● Problem requirements: Although pictures appear in the entries below, leave them out and print exactly the lines from the first line through the line containing "list of content".

Saved entries
· · · · · · ·
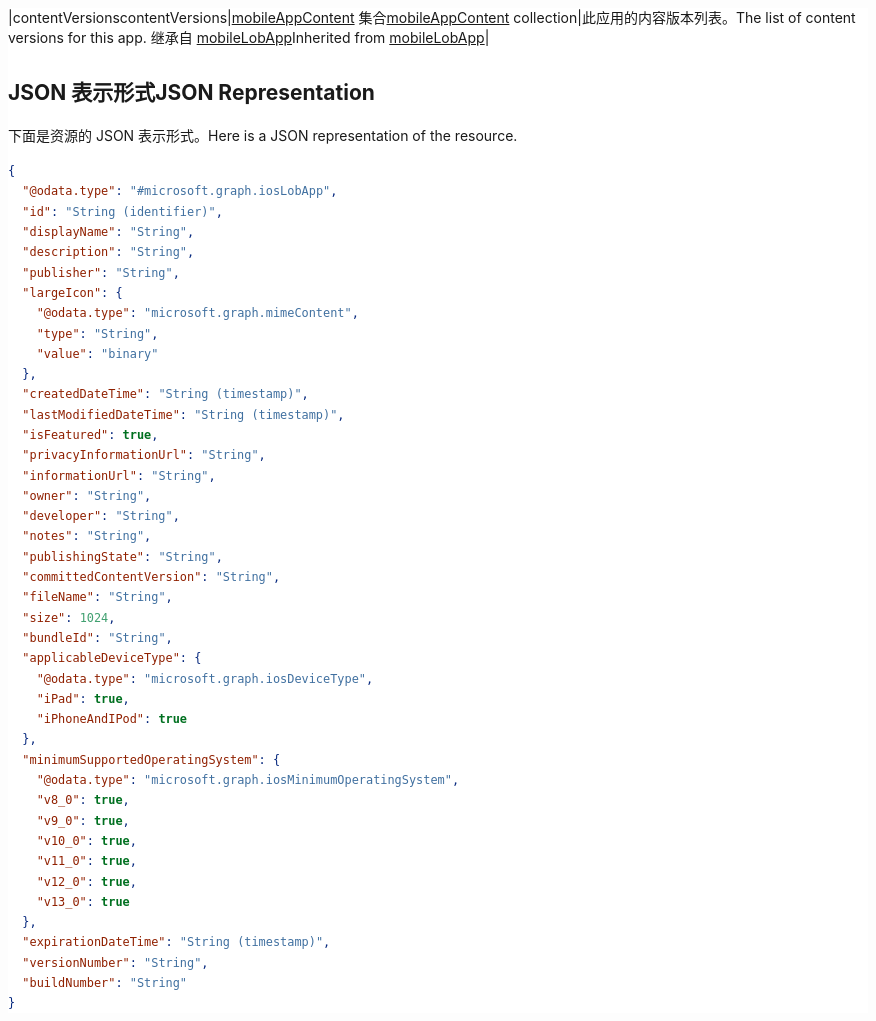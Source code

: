 |<span data-ttu-id="3b31e-230">contentVersions</span><span class="sxs-lookup"><span data-stu-id="3b31e-230">contentVersions</span></span>|<span data-ttu-id="3b31e-231">[mobileAppContent](../resources/intune-apps-mobileappcontent.md) 集合</span><span class="sxs-lookup"><span data-stu-id="3b31e-231">[mobileAppContent](../resources/intune-apps-mobileappcontent.md) collection</span></span>|<span data-ttu-id="3b31e-232">此应用的内容版本列表。</span><span class="sxs-lookup"><span data-stu-id="3b31e-232">The list of content versions for this app.</span></span> <span data-ttu-id="3b31e-233">继承自 [mobileLobApp](../resources/intune-apps-mobilelobapp.md)</span><span class="sxs-lookup"><span data-stu-id="3b31e-233">Inherited from [mobileLobApp](../resources/intune-apps-mobilelobapp.md)</span></span>|

## <a name="json-representation"></a><span data-ttu-id="3b31e-234">JSON 表示形式</span><span class="sxs-lookup"><span data-stu-id="3b31e-234">JSON Representation</span></span>
<span data-ttu-id="3b31e-235">下面是资源的 JSON 表示形式。</span><span class="sxs-lookup"><span data-stu-id="3b31e-235">Here is a JSON representation of the resource.</span></span>

``` json
{
  "@odata.type": "#microsoft.graph.iosLobApp",
  "id": "String (identifier)",
  "displayName": "String",
  "description": "String",
  "publisher": "String",
  "largeIcon": {
    "@odata.type": "microsoft.graph.mimeContent",
    "type": "String",
    "value": "binary"
  },
  "createdDateTime": "String (timestamp)",
  "lastModifiedDateTime": "String (timestamp)",
  "isFeatured": true,
  "privacyInformationUrl": "String",
  "informationUrl": "String",
  "owner": "String",
  "developer": "String",
  "notes": "String",
  "publishingState": "String",
  "committedContentVersion": "String",
  "fileName": "String",
  "size": 1024,
  "bundleId": "String",
  "applicableDeviceType": {
    "@odata.type": "microsoft.graph.iosDeviceType",
    "iPad": true,
    "iPhoneAndIPod": true
  },
  "minimumSupportedOperatingSystem": {
    "@odata.type": "microsoft.graph.iosMinimumOperatingSystem",
    "v8_0": true,
    "v9_0": true,
    "v10_0": true,
    "v11_0": true,
    "v12_0": true,
    "v13_0": true
  },
  "expirationDateTime": "String (timestamp)",
  "versionNumber": "String",
  "buildNumber": "String"
}
```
· · · · · · ·
● Final answer:
Source code

: |<span data-ttu-id="3b31e-230">contentVersions</span><span class="sxs-lookup"><span data-stu-id="3b31e-230">contentVersions</span></span>|<span data-ttu-id="3b31e-231">[mobileAppContent](../resources/intune-apps-mobileappcontent.md) 集合</span><span class="sxs-lookup"><span data-stu-id="3b31e-231">[mobileAppContent](../resources/intune-apps-mobileappcontent.md) collection</span></span>|<span data-ttu-id="3b31e-232">此应用的内容版本列表。</span><span class="sxs-lookup"><span data-stu-id="3b31e-232">The list of content versions for this app.</span></span> <span data-ttu-id="3b31e-233">继承自 [mobileLobApp](../resources/intune-apps-mobilelobapp.md)</span><span class="sxs-lookup"><span data-stu-id="3b31e-233">Inherited from [mobileLobApp](../resources/intune-apps-mobilelobapp.md)</span></span>|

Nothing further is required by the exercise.